## Your assignment
Give the count of lines in the records that contain the string "while", and write nothing but that number.

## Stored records
=== Begin Enclosure ===

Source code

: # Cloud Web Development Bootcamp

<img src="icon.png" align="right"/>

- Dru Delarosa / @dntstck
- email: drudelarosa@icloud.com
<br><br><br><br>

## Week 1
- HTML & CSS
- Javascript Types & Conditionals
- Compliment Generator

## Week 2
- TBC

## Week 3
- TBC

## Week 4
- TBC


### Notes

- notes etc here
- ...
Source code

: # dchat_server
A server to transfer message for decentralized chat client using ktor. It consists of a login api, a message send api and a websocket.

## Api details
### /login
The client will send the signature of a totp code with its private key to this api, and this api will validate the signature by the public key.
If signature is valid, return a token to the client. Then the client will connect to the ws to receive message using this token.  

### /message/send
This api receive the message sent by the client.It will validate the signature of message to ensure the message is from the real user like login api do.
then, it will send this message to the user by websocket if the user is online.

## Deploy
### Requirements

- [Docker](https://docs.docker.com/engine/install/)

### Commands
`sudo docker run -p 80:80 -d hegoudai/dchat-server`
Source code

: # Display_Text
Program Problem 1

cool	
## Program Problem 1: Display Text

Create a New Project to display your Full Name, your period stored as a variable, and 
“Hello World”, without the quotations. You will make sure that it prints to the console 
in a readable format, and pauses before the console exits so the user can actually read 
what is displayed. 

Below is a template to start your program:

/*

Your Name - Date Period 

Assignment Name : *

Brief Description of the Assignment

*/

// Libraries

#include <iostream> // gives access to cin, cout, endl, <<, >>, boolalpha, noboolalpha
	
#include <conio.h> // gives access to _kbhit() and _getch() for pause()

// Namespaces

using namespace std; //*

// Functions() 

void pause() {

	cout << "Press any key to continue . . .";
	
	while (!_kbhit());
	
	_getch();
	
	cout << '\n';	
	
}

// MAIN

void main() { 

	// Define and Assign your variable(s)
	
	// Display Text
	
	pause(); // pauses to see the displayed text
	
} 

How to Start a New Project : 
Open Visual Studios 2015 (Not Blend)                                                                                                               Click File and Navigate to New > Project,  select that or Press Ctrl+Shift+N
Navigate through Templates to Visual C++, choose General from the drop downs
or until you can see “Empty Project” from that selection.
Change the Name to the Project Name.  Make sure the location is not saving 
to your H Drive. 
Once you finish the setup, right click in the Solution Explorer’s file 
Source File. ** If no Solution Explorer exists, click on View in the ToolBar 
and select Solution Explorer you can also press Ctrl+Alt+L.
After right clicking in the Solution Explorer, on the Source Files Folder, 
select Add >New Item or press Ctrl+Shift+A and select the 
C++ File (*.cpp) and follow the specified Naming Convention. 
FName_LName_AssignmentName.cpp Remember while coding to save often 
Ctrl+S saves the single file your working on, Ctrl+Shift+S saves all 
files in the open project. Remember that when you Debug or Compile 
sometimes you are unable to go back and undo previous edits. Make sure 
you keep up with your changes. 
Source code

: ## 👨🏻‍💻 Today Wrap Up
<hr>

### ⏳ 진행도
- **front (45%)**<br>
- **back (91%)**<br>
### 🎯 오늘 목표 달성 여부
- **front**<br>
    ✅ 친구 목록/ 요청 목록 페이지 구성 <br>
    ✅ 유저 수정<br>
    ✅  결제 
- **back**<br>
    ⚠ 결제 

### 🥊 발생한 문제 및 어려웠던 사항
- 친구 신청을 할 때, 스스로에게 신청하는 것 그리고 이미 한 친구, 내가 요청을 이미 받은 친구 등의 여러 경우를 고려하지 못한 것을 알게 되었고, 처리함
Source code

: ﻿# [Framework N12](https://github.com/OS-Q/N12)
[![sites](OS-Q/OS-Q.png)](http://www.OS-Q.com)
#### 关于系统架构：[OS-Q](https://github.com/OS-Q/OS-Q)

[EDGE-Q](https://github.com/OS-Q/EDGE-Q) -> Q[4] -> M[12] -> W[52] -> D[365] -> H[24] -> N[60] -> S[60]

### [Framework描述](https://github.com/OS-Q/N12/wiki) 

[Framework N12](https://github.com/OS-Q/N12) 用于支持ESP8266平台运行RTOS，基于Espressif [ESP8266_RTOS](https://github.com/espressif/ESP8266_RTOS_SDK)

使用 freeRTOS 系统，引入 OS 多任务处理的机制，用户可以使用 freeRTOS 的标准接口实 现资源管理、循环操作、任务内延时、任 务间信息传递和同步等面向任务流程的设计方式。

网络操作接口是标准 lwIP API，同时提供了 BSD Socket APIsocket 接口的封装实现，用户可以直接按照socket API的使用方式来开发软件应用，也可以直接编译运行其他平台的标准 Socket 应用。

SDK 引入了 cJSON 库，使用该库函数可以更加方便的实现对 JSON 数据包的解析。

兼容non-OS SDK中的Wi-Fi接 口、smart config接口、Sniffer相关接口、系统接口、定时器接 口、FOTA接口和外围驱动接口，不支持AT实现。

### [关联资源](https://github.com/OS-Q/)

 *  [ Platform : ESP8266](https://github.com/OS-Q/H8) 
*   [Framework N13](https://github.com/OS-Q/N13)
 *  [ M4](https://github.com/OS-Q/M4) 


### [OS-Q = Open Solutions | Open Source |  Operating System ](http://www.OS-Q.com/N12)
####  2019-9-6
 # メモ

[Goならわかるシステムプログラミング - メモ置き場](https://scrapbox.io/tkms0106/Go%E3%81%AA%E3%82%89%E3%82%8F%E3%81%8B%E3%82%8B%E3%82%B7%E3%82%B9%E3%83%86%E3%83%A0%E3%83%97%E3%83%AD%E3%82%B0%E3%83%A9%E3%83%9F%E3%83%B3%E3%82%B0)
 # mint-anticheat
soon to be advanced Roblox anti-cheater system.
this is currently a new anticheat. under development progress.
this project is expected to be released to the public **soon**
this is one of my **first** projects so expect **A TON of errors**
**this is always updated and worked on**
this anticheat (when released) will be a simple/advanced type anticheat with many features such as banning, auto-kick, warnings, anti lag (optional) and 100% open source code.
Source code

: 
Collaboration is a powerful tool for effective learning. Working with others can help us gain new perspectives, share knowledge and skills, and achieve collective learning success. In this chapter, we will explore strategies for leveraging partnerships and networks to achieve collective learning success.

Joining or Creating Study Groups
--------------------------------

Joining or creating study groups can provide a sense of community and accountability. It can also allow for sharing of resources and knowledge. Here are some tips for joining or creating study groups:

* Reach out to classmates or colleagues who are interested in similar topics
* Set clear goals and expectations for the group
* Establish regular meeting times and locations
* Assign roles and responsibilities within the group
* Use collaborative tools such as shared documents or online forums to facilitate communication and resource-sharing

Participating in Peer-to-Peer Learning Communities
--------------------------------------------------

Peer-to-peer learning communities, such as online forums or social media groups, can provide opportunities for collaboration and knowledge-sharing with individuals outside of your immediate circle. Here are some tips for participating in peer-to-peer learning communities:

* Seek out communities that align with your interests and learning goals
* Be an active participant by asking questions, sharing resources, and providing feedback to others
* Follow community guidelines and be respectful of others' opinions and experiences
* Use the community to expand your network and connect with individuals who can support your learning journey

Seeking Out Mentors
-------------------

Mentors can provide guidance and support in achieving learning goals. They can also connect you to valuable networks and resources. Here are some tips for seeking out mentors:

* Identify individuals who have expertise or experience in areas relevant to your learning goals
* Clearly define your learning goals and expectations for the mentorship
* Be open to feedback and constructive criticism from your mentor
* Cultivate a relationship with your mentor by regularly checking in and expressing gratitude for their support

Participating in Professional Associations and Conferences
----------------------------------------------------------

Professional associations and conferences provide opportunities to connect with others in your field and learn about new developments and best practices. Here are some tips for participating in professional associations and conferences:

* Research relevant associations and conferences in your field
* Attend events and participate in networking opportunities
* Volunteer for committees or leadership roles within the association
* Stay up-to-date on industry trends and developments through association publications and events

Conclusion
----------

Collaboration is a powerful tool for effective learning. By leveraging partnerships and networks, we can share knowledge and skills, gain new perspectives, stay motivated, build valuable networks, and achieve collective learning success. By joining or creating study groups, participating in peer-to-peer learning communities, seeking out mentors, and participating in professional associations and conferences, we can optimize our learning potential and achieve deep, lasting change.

=== End Enclosure ===

## Output
2